Physical Layer

Last, but not least, each data link has its underlying physical layer. It is responsible for how bits are encoded and transmitted as electrical or optical signals or electromagnetic waves.

The technology used limits both the bandwidth and the latency of a network, two performance metrics that are used to characterize networks.

Bandwidth

The network bandwidth of a technology determines how much data can be transferred at any given time via a network connection. It is the theoretical maximum transfer rate (aka data rate) and is measured in bits/s.

The following table shows some examples of Ethernet physical layer implementations, such as 1000BASE-T or 10GBASE-T. Their main difference is the maximum data rate. Both use RJ45 connectors and four twisted pairs per cable. However, 1000BASE-T requires at least Category 5 (CAT5e) cables, while 10GBASE-T requires at least CAT6A twisted pair cabling.

Note

Take a close look at a Ethernet network cable. You will likely find text written on it, which will identify it as CAT5 or CAT6 cable.
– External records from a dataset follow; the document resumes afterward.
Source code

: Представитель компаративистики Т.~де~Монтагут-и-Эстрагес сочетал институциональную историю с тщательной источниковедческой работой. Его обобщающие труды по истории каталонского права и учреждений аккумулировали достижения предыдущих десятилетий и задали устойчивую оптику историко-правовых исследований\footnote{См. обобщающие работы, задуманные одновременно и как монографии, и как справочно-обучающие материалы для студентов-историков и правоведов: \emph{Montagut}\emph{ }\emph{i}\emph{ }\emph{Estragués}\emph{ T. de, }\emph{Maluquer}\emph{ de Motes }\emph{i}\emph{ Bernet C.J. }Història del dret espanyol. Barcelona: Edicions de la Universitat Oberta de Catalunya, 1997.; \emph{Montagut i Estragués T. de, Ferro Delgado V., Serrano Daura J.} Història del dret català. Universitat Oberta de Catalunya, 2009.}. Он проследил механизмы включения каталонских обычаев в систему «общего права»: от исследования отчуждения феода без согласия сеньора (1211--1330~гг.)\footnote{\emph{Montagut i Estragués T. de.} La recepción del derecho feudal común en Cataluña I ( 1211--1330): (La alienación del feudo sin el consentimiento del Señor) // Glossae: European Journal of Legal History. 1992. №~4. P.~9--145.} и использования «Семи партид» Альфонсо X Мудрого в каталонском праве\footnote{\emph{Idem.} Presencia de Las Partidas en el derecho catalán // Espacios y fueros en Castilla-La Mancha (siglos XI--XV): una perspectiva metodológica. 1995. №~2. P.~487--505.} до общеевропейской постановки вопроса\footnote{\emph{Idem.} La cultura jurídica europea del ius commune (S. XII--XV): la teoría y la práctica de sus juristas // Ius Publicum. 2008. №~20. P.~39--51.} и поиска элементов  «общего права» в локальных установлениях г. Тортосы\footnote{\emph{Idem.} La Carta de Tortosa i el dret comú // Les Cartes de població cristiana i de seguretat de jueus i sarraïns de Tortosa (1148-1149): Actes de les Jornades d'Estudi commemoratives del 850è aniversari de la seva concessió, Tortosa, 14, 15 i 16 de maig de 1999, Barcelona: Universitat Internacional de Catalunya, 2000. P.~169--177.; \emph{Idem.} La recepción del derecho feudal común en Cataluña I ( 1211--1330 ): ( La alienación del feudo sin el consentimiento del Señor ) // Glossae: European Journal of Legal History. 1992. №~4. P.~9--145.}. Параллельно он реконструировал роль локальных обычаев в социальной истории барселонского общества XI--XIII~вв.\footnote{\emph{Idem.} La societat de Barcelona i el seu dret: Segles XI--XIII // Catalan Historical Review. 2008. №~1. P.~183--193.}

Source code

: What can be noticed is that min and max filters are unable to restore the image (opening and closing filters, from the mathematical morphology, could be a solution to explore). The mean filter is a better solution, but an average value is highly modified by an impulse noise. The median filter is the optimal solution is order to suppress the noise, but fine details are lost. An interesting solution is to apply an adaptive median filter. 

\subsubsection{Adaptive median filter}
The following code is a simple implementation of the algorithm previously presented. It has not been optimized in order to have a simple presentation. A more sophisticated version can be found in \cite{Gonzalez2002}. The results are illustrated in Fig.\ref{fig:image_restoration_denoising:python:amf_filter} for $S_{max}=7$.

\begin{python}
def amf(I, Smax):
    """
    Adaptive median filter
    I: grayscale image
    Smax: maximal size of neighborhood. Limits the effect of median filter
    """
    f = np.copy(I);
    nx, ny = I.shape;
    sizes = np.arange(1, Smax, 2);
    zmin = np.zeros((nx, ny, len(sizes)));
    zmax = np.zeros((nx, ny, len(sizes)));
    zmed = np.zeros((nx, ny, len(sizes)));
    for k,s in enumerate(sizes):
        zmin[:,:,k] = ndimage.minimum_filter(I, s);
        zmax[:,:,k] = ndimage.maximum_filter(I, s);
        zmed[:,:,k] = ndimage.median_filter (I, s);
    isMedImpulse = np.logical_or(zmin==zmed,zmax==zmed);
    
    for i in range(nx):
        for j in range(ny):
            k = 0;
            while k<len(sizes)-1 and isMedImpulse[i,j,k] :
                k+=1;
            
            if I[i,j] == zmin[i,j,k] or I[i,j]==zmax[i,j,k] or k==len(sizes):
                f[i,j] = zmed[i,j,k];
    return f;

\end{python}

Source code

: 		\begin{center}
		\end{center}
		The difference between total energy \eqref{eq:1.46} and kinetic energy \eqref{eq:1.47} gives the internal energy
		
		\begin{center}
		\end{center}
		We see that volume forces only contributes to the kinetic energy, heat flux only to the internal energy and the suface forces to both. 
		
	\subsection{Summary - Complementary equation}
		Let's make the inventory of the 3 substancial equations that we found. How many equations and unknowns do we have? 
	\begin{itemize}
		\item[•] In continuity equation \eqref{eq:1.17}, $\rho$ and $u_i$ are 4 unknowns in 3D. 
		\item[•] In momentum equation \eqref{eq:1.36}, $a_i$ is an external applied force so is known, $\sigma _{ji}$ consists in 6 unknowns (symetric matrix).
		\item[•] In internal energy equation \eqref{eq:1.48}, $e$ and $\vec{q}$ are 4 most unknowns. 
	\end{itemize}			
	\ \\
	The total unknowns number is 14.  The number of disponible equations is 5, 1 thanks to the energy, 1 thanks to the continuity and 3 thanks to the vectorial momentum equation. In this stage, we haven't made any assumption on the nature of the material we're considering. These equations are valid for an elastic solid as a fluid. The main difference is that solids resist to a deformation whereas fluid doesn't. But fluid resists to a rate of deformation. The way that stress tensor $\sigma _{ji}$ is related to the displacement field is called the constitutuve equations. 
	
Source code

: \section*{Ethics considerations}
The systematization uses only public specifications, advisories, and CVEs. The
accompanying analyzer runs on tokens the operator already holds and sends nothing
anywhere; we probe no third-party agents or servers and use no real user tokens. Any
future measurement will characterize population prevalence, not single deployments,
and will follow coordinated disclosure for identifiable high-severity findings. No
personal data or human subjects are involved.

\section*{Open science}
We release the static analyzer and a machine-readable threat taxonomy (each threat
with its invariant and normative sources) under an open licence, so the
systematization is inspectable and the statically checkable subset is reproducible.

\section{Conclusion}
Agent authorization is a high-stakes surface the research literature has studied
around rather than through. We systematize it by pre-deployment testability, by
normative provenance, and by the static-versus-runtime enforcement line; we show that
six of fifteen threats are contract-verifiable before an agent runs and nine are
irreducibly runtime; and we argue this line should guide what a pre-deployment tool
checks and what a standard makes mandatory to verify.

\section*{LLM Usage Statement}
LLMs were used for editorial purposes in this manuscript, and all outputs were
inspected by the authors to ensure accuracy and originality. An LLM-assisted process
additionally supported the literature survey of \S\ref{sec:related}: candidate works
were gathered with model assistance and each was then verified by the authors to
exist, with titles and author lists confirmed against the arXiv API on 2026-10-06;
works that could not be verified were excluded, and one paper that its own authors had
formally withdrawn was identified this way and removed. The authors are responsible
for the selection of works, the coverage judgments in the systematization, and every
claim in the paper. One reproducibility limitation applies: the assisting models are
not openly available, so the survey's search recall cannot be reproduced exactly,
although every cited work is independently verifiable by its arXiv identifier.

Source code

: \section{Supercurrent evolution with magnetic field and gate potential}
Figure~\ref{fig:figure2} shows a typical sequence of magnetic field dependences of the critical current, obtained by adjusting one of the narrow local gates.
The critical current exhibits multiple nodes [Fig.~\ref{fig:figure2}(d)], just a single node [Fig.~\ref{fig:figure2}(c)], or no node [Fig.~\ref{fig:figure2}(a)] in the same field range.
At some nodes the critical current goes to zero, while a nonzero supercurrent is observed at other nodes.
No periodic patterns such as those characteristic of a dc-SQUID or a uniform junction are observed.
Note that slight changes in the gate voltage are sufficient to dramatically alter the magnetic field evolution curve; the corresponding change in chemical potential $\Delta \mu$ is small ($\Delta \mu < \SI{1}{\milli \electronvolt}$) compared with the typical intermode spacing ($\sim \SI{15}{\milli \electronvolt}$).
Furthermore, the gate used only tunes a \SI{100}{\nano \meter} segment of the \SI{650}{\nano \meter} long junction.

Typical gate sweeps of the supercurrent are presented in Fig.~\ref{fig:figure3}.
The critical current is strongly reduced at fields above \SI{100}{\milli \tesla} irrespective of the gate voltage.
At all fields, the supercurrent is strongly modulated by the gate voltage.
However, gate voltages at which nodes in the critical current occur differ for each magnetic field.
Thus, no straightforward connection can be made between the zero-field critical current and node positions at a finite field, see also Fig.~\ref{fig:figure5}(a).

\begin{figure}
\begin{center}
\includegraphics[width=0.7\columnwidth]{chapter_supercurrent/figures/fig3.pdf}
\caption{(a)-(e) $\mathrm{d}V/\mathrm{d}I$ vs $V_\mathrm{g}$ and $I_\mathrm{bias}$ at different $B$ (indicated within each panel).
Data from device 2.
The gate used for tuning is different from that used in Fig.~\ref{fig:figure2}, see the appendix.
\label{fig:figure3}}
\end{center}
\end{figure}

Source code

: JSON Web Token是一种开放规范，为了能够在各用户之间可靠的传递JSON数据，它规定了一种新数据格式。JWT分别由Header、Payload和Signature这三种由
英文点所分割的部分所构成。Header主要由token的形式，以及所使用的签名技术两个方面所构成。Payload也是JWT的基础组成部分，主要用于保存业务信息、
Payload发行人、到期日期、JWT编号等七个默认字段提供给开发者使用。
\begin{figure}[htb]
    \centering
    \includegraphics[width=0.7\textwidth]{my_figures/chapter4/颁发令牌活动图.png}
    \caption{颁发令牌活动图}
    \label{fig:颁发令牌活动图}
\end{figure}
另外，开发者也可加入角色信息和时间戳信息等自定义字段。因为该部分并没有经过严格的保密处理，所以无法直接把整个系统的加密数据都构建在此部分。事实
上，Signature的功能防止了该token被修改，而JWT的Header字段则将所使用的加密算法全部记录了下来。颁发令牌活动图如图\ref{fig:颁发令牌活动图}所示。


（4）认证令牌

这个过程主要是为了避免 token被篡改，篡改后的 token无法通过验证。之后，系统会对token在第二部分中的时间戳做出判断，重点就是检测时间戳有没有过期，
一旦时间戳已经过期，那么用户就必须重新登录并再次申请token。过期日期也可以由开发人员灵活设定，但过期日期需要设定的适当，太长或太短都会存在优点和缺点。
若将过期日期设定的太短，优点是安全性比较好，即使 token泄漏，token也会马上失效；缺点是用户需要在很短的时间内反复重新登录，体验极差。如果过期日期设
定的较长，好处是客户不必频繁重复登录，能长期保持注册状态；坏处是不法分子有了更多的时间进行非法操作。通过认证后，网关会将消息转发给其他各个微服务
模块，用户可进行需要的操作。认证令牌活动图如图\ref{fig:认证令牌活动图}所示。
RJ-45 connector of an Ethernet cable

CAT6 label on Ethernet cable

A downside of copper cables is that the longer they get, the better they have to be shielded against electromagnetic interference. This limits their range. Typically fiber solutions can be used for longer distances, but use more delicate and more expensive cables.

Technology	Bandwidth
Ethernet (copper) 1000BASE-T	1 Gbit/s
Ethernet (copper) 10GBASE-T	10 Gbit/s
Ethernet (fiber) 10GBASE-SR	10 Gbit/s
Ethernet (fiber) 10GBASE-SR4	40 Gbit/s
InfiniBand EDR	100 Gbit/s
WiFi 802.11g	56 Mbit/s
WiFi 802.11n	600 Mbit/s
WiFi 802.11ac	1.3 Gbit/s
4G LTE	300 Mbit/s
5G mmWave	1.8Gbit/s

Latency

Another key characteristic of a network is its latency. The latency is the time it takes for any transmission go from its source to its destination. This time is dependent on multiple factors.

1. Each technology encodes bits into signals. This process takes time and depending on the technology, additional information might be sent to allow error correction.

2. Once encoded, the signal must travel through a medium at a fraction of the speed of light (<299,792,458 m/s). Depending on the distance and medium, this adds a specific delay to the transmission. It takes less time for signals to travel from one computer to another if they are located in the same data center vs if they are geographically separated.

3. Finally, when the signals are received, they must be decoded, which again requires some time.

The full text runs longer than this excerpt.